# Labs in today after 3 weeks of pellets



## JackAsserson (Feb 24, 2022)

What do y’all think


----------



## Send0 (Feb 24, 2022)

JackAsserson said:


> View attachment 18796
> 
> What do y’all think


I'm more interested what your lab work looks like about 8-10 weeks into the pellets. I'd also like to see the full CBC and CMP panels.


----------



## JackAsserson (Feb 24, 2022)

Send0 said:


> I'm more interested what your lab work looks like about 8-10 weeks into the pellets. I'd also like to see the full CBC and CMP panels.


----------



## Test_subject (Feb 24, 2022)

I wonder what the advantage of pellets is over test undecanoate. 

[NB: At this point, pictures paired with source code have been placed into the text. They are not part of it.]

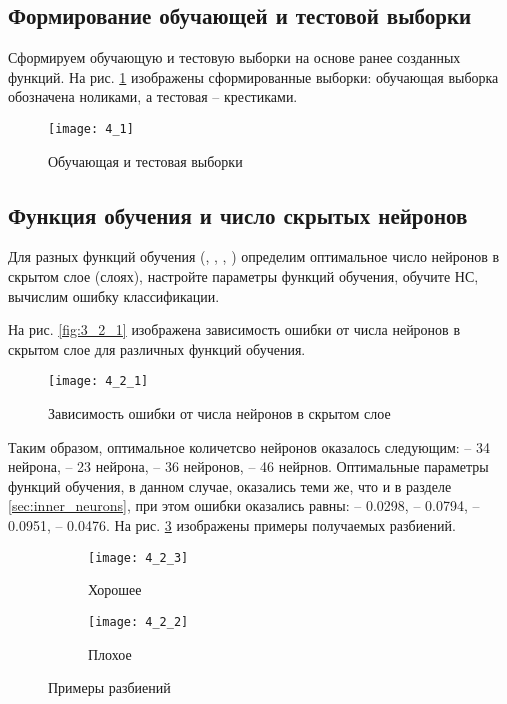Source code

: \subsection{Формирование обучающей и тестовой выборки}

Сформируем обучающую и тестовую выборки на основе ранее созданных функций. На рис. \ref{fig:4_1} изображены сформированные выборки: обучающая выборка обозначена ноликами, а тестовая -- крестиками.
\begin{figure}[H]
\begin{center}
	\texttt{[image: 4\_1]}
	\caption{Обучающая и тестовая выборки}
	\label{fig:4_1}
\end{center}
\end{figure}

\subsection{Функция обучения и число скрытых нейронов}

Для разных функций обучения (, , , ) определим оптимальное число нейронов в скрытом слое (слоях), настройте параметры функций обучения, обучите НС, вычислим ошибку классификации.

На рис. \ref{fig:3_2_1} изображена зависимость ошибки от числа нейронов в скрытом слое для различных функций обучения.
\begin{figure}[H]
\begin{center}
	\texttt{[image: 4\_2\_1]}
	\caption{Зависимость ошибки от числа нейронов в скрытом слое}
	\label{fig:4_2_1}
\end{center}
\end{figure}
Таким образом, оптимальное количетсво нейронов оказалось следующим:  -- 34 нейрона,  -- 23 нейрона,  -- 36 нейронов,  -- 46 нейрнов. Оптимальные параметры функций обучения, в данном случае, оказались теми же, что и в разделе \ref{sec:inner_neurons}, при этом ошибки  оказались равны:  -- 0.0298,  -- 0.0794,  -- 0.0951,  -- 0.0476. На рис. \ref{fig:4_2} изображены примеры получаемых разбиений.
\begin{figure}[H]
\begin{center}
	\begin{subfigure}[b]{0.49\textwidth}
		\texttt{[image: 4\_2\_3]}
		\caption{Хорошее}
	\end{subfigure}
	\begin{subfigure}[b]{0.49\textwidth}
		\texttt{[image: 4\_2\_2]}
		\caption{Плохое}
	\end{subfigure}
	\caption{Примеры разбиений}
	\label{fig:4_2}
\end{center}
\end{figure}

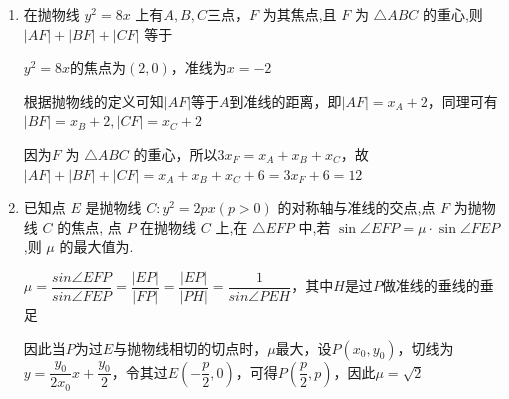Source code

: \begin{enumerate}
\begin{jieda}
        如图, ${PA}\bot {AC},{PB}\bot {BC}$ ,则 ${S}_{\text{四边形 }{PACB}} = 2 \times  \dfrac{1}{2}\left| {PA}\right|  \cdot  \left| {CA}\right|  = 2\left| {PA}\right|$ .
        而 $\left| {PA}\right|  = \sqrt{{\left| PC\right| }^{2} - {\left| CA\right| }^{2}} = \sqrt{{\left| PC\right| }^{2} - 4}$ ,当 $\left| {PC}\right|$ 最小时, $\left| {PA}\right|$ 最小,则 ${S}_{\text{四边形 }{PACB}} = 2\left| {PA}\right|$ 最小;
        由于 $p$ 在抛物线 ${y}^{2} = {4x}$ 上,设 $P\left( {{t}^{2},{2t}}\right)$ .
        则 $\left| {PC}\right|  = \sqrt{{\left( {t}^{2} - 3\right) }^{2} + {\left( 2t\right) }^{2}} = \sqrt{{t}^{4} - 2{t}^{2} + 9} = \sqrt{{\left( {t}^{2} - 1\right) }^{2} + 8}$ ,
        当 ${t}^{2} = 1$ 时, ${\left( {t}^{2} - 1\right) }^{2} + 8$ 取最小值 8 ,即 $\left| {PC}\right|$ 取到最小值 $2\sqrt{2}$ ,
        则 $\left| {PA}\right|  = \sqrt{{\left| PC\right| }^{2} - 4}$ 取最小值 2 ,故 ${S}_{\text{四边形 }{PACB}} = 2\left| {PA}\right|$ 的最小值为 4.
    \end{jieda}

    \item 在抛物线 ${y}^{2} = {8x}$ 上有$A,B,C$三点，$F$ 为其焦点,且 $F$ 为 $\bigtriangleup  {ABC}$ 的重心,则 $\left| {AF}\right|  + \left| {BF}\right|  + \left| {CF}\right|$ 等于
    \begin{jieda}
        ${y}^{2} = {8x}$的焦点为$(2, 0)$，准线为$x = -2$
        
        根据抛物线的定义可知$|AF|$等于$A$到准线的距离，即$|AF| = x_A + 2$，同理可有$|BF| = x_B + 2, |CF| = x_C + 2$
    
        因为$F$ 为 $\bigtriangleup  {ABC}$ 的重心，所以$3x_F = x_A + x_B + x_C$，故$\left| {AF}\right|  + \left| {BF}\right|  + \left| {CF}\right| = x_A + x_B + x_C + 6 = 3x_F + 6 = 12$
    \end{jieda}

    \item 已知点 $E$ 是抛物线 $C : {y}^{2} = {2px}\left( {p > 0}\right)$ 的对称轴与准线的交点,点 $F$ 为抛物线 $C$ 的焦点, 点 $P$ 在抛物线 $C$ 上,在 $\bigtriangleup {EFP}$ 中,若 $\sin \angle {EFP} = \mu  \cdot  \sin \angle {FEP}$ ,则 $\mu$ 的最大值为.
    \begin{jieda}
        $\mu = \dfrac{sin\angle{EFP}}{sin\angle{FEP}} = \dfrac{|EP|}{|FP|} = \dfrac{|EP|}{|PH|} = \dfrac{1}{sin\angle{PEH}}$，其中$H$是过$P$做准线的垂线的垂足

        因此当$P$为过$E$与抛物线相切的切点时，$\mu$最大，设$P(x_0, y_0)$，切线为$y = \dfrac{y_0}{2x_0}x+\dfrac{y_0}{2}$，令其过$E\left(-\dfrac{p}{2}, 0\right)$，可得$P\left(\dfrac{p}{2}, p\right)$，因此$\mu = \sqrt{2}$
    \end{jieda}
    

\end{enumerate}

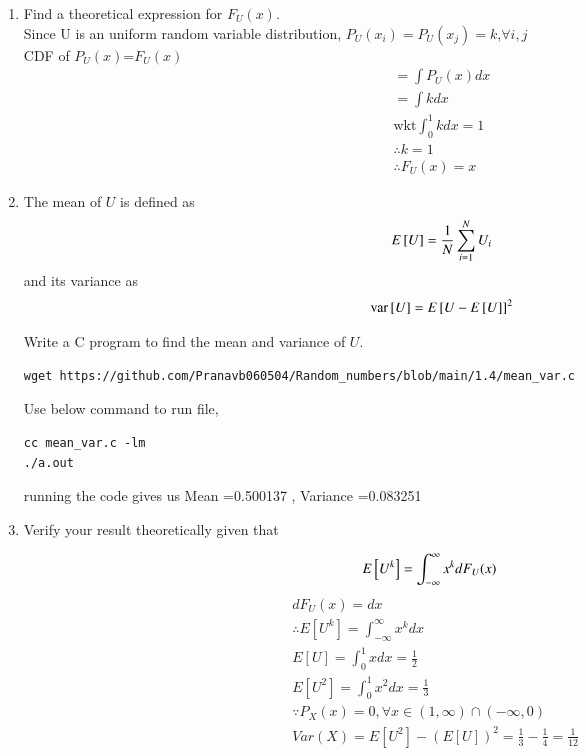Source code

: \documentclass[journal,12pt,twocolumn]{IEEEtran}
\renewcommand\thesection{\arabic{section}}
\begin{document}
\begin{enumerate}[label=\thesection.\arabic*
,ref=\thesection.\theenumi]
%
\item
Find a  theoretical expression for $F_{U}(x)$.\\
\solution
Since U is an uniform random variable distribution, $P_{U}(x_{i})=P_{U}(x_{j})=k$,$\forall i,j$\\
	CDF of $P_{U}(x)$=$F_{U}(x)$\\
	\begin{align}
	=\int P_{U}(x) dx\\
	=\int k dx\\
  \text{wkt} \int_{0}^{1} kdx=1\\
  \therefore k=1\\
  \therefore F_{U}(x)=x
	\end{align}	
\item
The mean of $U$ is defined as
%
\begin{equation}
E{}\left[U\right] = \frac{1}{N}\sum_{i=1}^{N}U_i
\end{equation}
%
and its variance as
%
\begin{equation}
\text{var}{}\left[U\right] = E{}\left[U- E{}\left[U\right]\right]^2 
\end{equation}

Write a C program to  find the mean and variance of $U$. \\
\solution
\begin{lstlisting}
wget https://github.com/Pranavb060504/Random_numbers/blob/main/1.4/mean_var.c
\end{lstlisting}
Use below command to run file,
\begin{lstlisting}
cc mean_var.c -lm
./a.out
\end{lstlisting}
running the code gives us Mean =0.500137 , Variance =0.083251
\item Verify your result theoretically given that
\end{enumerate}
%
\begin{equation}
E{}\left[U^k\right] = \int_{-\infty}^{\infty}x^kdF_{U}(x)
\end{equation}
\begin{align}
&dF_{U}(x)=dx\\
&\therefore E[U^k]=\int_{-\infty}^{\infty} x^k dx\\
&E[U]=\int_{0}^{1} x dx=\frac{1}{2}\\
&E[U^2]=\int_{0}^{1} x^2 dx=\frac{1}{3}\\
&\because P_{X}(x)=0 ,\forall x \in (1,\infty)\cap (-\infty,0)\\
&Var(X)=E[U^2]-(E[U])^2=\frac{1}{3}-\frac{1}{4}=\frac{1}{12}
\end{align}
\end{document}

It seems to me that the pellets are a lot more invasive.


----------



## GSgator (Feb 24, 2022)

How long do these pellets last and how long was it uncomfortable after getting them implanted ?


----------



## JackAsserson (Feb 24, 2022)

GSgator said:


> How long do these pellets last and how long was it uncomfortable after getting them implanted ?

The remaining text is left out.